- Opening Delimiter -
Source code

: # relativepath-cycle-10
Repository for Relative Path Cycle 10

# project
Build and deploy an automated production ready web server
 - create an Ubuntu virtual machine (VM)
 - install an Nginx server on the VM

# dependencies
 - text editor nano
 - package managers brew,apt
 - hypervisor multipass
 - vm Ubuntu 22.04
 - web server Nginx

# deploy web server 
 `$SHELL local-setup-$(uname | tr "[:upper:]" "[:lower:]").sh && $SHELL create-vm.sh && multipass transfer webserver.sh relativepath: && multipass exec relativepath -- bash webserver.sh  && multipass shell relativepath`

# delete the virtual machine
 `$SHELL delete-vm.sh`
- Closing Delimiter -
- Opening Delimiter -
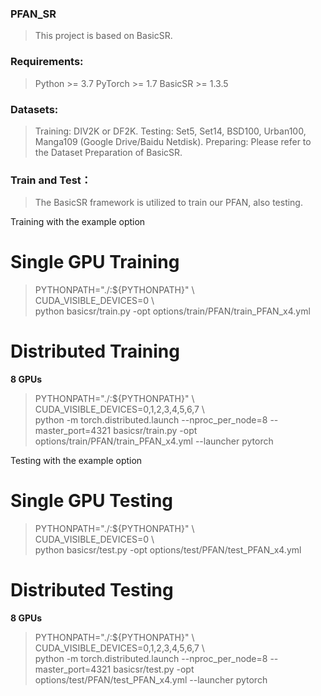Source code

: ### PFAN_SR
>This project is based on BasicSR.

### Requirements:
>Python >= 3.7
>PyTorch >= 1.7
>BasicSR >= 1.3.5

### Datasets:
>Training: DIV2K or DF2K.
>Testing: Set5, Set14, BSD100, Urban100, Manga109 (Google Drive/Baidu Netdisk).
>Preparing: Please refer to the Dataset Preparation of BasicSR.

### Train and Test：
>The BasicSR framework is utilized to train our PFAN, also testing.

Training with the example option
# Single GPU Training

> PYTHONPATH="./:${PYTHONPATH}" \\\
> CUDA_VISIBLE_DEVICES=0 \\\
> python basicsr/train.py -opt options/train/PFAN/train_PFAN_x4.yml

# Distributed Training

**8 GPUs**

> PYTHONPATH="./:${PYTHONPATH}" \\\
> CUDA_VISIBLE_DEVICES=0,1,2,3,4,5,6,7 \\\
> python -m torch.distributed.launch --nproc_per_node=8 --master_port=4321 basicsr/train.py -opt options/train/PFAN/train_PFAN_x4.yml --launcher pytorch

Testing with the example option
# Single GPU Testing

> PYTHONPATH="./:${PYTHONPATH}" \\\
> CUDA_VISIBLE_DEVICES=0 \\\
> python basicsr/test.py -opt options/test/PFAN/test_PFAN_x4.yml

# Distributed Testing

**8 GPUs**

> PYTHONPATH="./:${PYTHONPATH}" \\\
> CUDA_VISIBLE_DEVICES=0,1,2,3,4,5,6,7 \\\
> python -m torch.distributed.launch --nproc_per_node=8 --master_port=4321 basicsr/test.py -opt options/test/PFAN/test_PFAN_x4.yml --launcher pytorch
- Closing Delimiter -
- Opening Delimiter -
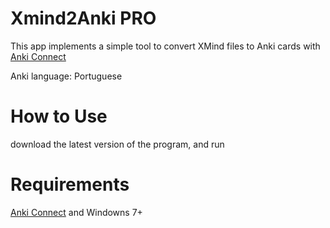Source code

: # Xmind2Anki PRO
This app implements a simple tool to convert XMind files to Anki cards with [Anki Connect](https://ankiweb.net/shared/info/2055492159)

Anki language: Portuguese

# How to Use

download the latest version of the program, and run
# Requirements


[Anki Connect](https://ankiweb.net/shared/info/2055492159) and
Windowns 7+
- Closing Delimiter -
WHAT TO DO:
Please report, as a bare number, how many lines of the data contain the word "options".

RESULT OF THE TASK:
4